- Exercise aim -
Return every line of the listing below, unchanged, from its first line to the line holding "## What is Stateless Consensus?", that line included.

--- START ---

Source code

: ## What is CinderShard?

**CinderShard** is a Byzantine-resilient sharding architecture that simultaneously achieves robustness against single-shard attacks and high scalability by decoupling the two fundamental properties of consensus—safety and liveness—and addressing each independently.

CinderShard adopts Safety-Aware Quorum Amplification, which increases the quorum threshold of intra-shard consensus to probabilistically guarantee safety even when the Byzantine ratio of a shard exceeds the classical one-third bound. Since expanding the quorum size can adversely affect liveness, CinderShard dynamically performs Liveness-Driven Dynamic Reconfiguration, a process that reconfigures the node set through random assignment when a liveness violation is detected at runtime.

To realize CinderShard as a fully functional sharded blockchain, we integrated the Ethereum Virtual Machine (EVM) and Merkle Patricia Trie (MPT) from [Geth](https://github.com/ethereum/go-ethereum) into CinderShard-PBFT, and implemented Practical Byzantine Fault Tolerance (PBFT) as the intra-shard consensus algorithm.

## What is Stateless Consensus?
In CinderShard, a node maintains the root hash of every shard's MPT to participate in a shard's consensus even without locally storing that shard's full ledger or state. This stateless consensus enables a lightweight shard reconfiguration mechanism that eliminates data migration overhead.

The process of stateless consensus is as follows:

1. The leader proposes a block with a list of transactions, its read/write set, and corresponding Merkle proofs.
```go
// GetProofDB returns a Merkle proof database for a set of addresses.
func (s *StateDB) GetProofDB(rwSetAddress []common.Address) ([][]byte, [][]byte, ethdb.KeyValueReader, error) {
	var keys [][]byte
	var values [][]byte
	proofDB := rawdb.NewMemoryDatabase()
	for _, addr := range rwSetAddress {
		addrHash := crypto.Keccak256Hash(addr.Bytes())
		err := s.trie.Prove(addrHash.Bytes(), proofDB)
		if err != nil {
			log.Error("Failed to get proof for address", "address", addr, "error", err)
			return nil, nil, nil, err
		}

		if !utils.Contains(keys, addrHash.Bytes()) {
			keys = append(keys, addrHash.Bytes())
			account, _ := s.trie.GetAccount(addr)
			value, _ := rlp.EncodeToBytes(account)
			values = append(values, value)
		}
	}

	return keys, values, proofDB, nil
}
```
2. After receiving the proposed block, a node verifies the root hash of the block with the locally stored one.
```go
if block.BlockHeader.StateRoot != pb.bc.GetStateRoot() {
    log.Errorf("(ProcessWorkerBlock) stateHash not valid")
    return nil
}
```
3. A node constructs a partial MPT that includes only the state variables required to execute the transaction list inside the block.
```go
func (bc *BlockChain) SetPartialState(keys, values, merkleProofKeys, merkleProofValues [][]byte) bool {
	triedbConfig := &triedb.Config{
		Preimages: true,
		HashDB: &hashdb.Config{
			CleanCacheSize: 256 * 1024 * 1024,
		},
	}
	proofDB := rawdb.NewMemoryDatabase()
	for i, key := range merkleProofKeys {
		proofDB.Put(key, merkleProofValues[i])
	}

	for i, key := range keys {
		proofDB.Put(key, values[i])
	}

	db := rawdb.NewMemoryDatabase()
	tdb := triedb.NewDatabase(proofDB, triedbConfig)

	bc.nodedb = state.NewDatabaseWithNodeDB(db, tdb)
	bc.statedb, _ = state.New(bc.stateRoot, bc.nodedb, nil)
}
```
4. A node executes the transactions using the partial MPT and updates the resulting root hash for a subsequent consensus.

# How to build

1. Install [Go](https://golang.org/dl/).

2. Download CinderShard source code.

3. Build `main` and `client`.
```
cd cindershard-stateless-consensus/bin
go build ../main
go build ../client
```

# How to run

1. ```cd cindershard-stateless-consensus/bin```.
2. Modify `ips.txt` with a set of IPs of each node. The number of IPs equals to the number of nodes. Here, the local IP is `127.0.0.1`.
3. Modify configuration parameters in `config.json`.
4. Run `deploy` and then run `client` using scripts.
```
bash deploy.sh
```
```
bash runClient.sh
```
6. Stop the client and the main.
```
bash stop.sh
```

--- END ---

- Solution below -
Source code

: ## What is CinderShard?

**CinderShard** is a Byzantine-resilient sharding architecture that simultaneously achieves robustness against single-shard attacks and high scalability by decoupling the two fundamental properties of consensus—safety and liveness—and addressing each independently.

CinderShard adopts Safety-Aware Quorum Amplification, which increases the quorum threshold of intra-shard consensus to probabilistically guarantee safety even when the Byzantine ratio of a shard exceeds the classical one-third bound. Since expanding the quorum size can adversely affect liveness, CinderShard dynamically performs Liveness-Driven Dynamic Reconfiguration, a process that reconfigures the node set through random assignment when a liveness violation is detected at runtime.

To realize CinderShard as a fully functional sharded blockchain, we integrated the Ethereum Virtual Machine (EVM) and Merkle Patricia Trie (MPT) from [Geth](https://github.com/ethereum/go-ethereum) into CinderShard-PBFT, and implemented Practical Byzantine Fault Tolerance (PBFT) as the intra-shard consensus algorithm.

## What is Stateless Consensus?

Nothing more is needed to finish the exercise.